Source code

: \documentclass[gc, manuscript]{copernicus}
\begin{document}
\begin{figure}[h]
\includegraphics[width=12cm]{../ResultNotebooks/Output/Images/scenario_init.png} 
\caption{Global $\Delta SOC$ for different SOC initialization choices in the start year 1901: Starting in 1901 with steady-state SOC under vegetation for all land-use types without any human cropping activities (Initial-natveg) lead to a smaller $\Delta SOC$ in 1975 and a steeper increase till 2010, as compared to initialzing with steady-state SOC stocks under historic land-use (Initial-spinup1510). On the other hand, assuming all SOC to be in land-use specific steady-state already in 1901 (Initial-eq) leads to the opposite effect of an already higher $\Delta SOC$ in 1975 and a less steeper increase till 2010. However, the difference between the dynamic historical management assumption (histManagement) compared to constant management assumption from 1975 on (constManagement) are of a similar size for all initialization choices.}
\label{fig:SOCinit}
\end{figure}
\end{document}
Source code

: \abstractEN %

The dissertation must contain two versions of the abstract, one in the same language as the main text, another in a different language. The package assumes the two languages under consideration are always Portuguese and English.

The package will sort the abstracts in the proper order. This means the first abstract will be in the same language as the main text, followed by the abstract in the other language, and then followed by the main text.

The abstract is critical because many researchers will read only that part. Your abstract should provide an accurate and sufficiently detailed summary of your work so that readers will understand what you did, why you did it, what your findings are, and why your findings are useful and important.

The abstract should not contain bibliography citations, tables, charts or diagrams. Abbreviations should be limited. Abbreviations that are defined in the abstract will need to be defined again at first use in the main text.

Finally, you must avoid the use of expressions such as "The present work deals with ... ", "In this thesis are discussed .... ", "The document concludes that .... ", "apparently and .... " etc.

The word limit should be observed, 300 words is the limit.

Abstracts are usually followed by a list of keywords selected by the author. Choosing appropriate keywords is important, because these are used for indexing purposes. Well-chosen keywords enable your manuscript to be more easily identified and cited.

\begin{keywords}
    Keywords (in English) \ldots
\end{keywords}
════
REQUIRED ACTION> Your output should consist solely of the lines from the beginning of the entries through the line containing "The dissertation must", reproduced exactly.

SOLUTION BELOW>
Source code

: \documentclass[gc, manuscript]{copernicus}
\begin{document}
\begin{figure}[h]
\includegraphics[width=12cm]{../ResultNotebooks/Output/Images/scenario_init.png} 
\caption{Global $\Delta SOC$ for different SOC initialization choices in the start year 1901: Starting in 1901 with steady-state SOC under vegetation for all land-use types without any human cropping activities (Initial-natveg) lead to a smaller $\Delta SOC$ in 1975 and a steeper increase till 2010, as compared to initialzing with steady-state SOC stocks under historic land-use (Initial-spinup1510). On the other hand, assuming all SOC to be in land-use specific steady-state already in 1901 (Initial-eq) leads to the opposite effect of an already higher $\Delta SOC$ in 1975 and a less steeper increase till 2010. However, the difference between the dynamic historical management assumption (histManagement) compared to constant management assumption from 1975 on (constManagement) are of a similar size for all initialization choices.}
\label{fig:SOCinit}
\end{figure}
\end{document}
Source code

: \abstractEN %

The dissertation must contain two versions of the abstract, one in the same language as the main text, another in a different language. The package assumes the two languages under consideration are always Portuguese and English.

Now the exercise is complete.